= Beginning of Section =

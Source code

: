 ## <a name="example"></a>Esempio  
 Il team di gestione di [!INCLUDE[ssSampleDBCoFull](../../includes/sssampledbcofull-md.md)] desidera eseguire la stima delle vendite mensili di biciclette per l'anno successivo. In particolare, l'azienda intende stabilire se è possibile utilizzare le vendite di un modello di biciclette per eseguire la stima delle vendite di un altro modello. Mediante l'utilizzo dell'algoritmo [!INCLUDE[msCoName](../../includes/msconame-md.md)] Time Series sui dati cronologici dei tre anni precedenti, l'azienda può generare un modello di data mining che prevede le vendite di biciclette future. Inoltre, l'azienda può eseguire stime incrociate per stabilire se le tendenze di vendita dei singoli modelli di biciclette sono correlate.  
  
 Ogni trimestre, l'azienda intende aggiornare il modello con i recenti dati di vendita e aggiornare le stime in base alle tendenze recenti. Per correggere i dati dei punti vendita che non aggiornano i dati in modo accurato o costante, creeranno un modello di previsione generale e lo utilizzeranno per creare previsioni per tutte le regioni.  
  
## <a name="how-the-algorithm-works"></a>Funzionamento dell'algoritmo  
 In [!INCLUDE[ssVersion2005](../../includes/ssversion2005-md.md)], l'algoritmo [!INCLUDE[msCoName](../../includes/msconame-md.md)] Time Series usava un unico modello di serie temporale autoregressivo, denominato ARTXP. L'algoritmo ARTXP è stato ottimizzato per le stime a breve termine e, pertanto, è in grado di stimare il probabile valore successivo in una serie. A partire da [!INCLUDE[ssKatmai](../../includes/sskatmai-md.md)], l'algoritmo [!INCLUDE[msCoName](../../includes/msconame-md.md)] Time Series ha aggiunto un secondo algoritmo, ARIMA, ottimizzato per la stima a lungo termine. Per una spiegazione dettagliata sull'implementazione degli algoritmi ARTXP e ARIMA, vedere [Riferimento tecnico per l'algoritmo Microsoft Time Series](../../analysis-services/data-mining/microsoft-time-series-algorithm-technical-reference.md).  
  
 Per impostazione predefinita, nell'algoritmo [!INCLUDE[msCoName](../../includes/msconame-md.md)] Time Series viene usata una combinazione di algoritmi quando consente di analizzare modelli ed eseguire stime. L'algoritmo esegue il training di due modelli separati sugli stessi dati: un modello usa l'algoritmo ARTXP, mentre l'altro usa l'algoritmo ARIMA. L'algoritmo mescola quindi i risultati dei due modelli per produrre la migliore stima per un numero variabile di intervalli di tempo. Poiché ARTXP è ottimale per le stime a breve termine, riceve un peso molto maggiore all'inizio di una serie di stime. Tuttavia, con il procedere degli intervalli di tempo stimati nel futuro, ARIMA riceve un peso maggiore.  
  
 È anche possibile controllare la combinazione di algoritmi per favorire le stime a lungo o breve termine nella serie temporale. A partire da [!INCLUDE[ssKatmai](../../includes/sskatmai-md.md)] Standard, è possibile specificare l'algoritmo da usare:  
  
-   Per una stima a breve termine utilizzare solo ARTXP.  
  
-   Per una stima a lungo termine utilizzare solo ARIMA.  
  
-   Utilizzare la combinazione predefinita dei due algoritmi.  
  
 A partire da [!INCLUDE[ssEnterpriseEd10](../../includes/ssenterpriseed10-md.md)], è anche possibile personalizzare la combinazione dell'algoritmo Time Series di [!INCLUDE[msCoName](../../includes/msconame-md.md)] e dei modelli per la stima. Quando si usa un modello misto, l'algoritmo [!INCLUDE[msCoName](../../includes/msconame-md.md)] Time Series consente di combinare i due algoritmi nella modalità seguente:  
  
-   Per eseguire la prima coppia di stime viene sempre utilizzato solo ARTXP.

= End of Section =

§ What to work on:
The string "solo" marks the lines to copy; report each of them from the data above.

§ Your solution:
-   Per una stima a breve termine utilizzare solo ARTXP.  
-   Per una stima a lungo termine utilizzare solo ARIMA.  
-   Per eseguire la prima coppia di stime viene sempre utilizzato solo ARTXP.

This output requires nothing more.